• EXERCISE OBJECTIVE
Copy each line of the records that holds the string "Hakusensha".

• DATASET RECORDS
##########

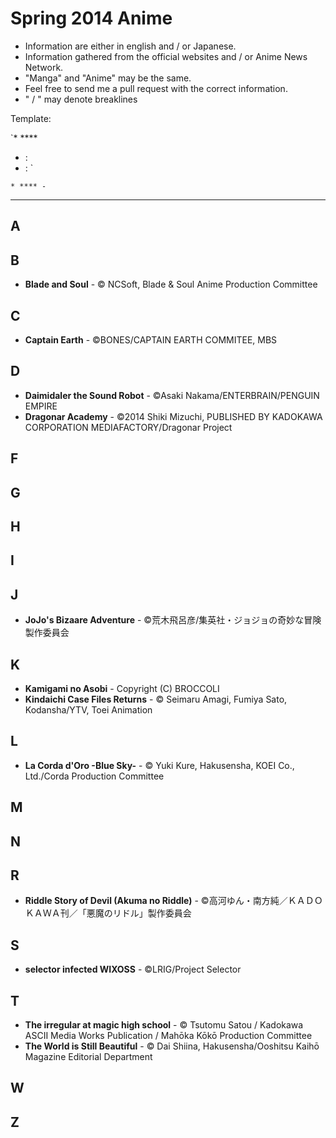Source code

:# Spring 2014 Anime

* Information are either in english and / or Japanese.
* Information gathered from the official websites and / or Anime News Network.
* "Manga" and "Anime" may be the same.
* Feel free to send me a pull request with the correct information.
* " / " may denote breaklines

Template: 

`* ****
  * : 
  * : `

`* **** - `

---

## A



## B

* **Blade and Soul** - © NCSoft, Blade & Soul Anime Production Committee

## C
* **Captain Earth** - ©BONES/CAPTAIN EARTH COMMITEE, MBS

## D

* **Daimidaler the Sound Robot** - ©Asaki Nakama/ENTERBRAIN/PENGUIN EMPIRE
* **Dragonar Academy** - ©2014 Shiki Mizuchi, PUBLISHED BY KADOKAWA CORPORATION MEDIAFACTORY/Dragonar Project
 
## F


## G



## H



## I

## J

* **JoJo's Bizaare Adventure** - ©荒木飛呂彦/集英社・ジョジョの奇妙な冒険製作委員会

## K

* **Kamigami no Asobi** - Copyright (C) BROCCOLI
* **Kindaichi Case Files Returns** - © Seimaru Amagi, Fumiya Sato, Kodansha/YTV, Toei Animation

## L

* **La Corda d'Oro -Blue Sky-** - © Yuki Kure, Hakusensha, KOEI Co., Ltd./Corda Production Committee

## M



## N


## R

* **Riddle Story of Devil (Akuma no Riddle)** - ©高河ゆん・南方純／ＫＡＤＯＫＡＷＡ刊／「悪魔のリドル」製作委員会
## S

* **selector infected WIXOSS** - ©LRIG/Project Selector

## T

* **The irregular at magic high school** - © Tsutomu Satou / Kadokawa ASCII Media Works Publication / Mahōka Kōkō Production Committee
* **The World is Still Beautiful** - © Dai Shiina, Hakusensha/Ooshitsu Kaihō Magazine Editorial Department

## W


## Z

##########

• RESULT
* **La Corda d'Oro -Blue Sky-** - © Yuki Kure, Hakusensha, KOEI Co., Ltd./Corda Production Committee
* **The World is Still Beautiful** - © Dai Shiina, Hakusensha/Ooshitsu Kaihō Magazine Editorial Department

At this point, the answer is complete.